╭──

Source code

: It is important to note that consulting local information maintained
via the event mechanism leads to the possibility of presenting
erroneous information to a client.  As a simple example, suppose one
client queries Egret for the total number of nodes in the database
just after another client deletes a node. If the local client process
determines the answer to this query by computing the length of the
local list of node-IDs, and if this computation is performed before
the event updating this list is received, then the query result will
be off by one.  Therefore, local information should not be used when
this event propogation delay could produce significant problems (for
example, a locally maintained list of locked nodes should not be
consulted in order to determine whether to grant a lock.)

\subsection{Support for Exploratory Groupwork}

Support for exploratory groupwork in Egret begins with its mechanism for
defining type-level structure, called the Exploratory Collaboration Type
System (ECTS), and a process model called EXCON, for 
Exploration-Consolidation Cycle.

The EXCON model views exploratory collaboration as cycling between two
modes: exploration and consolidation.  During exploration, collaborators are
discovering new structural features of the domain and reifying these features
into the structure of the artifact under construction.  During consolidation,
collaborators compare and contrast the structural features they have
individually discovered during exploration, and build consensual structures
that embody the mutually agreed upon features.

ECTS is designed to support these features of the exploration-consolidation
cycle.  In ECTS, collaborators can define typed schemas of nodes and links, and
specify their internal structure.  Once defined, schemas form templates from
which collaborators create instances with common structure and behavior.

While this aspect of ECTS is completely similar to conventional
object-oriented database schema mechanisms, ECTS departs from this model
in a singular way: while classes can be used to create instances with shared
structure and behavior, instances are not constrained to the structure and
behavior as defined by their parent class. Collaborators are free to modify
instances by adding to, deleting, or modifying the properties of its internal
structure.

╰──

» **Work instructions**
Within the listing above, work out how many lines contain the string "information", and reply with that number only.

» **Task solution**
3